- [Stored data entries]

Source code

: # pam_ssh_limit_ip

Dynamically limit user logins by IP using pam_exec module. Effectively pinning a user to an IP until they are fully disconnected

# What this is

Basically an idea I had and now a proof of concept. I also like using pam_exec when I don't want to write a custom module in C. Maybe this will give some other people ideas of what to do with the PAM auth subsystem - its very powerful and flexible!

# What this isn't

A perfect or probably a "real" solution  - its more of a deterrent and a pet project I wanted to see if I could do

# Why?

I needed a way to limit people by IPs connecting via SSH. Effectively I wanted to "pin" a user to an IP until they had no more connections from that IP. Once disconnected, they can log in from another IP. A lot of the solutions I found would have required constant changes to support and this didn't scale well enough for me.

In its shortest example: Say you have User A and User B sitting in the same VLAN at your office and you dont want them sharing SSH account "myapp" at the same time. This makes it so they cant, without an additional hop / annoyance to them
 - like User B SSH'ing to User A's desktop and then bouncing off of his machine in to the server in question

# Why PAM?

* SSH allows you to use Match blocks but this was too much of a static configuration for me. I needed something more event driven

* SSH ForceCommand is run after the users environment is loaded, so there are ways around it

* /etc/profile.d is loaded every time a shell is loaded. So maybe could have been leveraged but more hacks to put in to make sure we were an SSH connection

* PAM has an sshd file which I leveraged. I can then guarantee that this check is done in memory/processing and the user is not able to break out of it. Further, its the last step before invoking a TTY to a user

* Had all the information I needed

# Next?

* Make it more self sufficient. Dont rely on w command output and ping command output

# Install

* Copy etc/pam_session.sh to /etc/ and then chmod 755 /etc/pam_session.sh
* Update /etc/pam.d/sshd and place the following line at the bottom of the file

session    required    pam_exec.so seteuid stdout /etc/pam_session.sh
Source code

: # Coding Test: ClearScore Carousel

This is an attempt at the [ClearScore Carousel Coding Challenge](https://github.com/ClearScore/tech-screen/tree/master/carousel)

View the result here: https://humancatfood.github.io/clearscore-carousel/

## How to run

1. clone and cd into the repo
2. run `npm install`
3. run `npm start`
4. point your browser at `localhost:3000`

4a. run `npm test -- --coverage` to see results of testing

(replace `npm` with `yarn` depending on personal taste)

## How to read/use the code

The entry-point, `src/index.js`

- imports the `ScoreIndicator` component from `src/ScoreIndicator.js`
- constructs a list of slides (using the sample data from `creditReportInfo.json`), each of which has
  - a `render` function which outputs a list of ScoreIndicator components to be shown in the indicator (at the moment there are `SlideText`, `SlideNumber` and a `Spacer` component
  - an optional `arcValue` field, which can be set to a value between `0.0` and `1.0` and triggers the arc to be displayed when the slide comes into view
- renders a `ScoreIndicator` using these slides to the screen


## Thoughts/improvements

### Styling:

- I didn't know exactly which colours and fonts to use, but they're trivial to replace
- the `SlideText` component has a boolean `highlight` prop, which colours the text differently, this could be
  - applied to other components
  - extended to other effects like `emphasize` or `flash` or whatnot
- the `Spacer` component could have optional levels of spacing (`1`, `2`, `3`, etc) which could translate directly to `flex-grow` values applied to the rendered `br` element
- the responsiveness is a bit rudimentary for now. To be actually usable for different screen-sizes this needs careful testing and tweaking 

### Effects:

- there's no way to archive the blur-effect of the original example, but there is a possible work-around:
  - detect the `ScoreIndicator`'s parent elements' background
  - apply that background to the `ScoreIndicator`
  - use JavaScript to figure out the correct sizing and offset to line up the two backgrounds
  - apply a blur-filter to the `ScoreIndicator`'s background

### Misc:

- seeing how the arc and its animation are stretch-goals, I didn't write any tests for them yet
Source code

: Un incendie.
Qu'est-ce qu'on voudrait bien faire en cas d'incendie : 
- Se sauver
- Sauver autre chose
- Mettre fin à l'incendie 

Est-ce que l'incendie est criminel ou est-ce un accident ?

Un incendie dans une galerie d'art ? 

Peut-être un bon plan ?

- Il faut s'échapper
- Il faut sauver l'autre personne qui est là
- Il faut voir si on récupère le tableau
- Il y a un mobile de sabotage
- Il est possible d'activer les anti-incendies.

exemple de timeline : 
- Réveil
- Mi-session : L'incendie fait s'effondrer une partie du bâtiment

- [Work instructions]
Once the line with "A perfect or" is found in the records above, print exactly that line and every line after it through the line with "I needed a way".

- [Answer below]
A perfect or probably a "real" solution  - its more of a deterrent and a pet project I wanted to see if I could do

# Why?

I needed a way to limit people by IPs connecting via SSH. Effectively I wanted to "pin" a user to an IP until they had no more connections from that IP. Once disconnected, they can log in from another IP. A lot of the solutions I found would have required constant changes to support and this didn't scale well enough for me.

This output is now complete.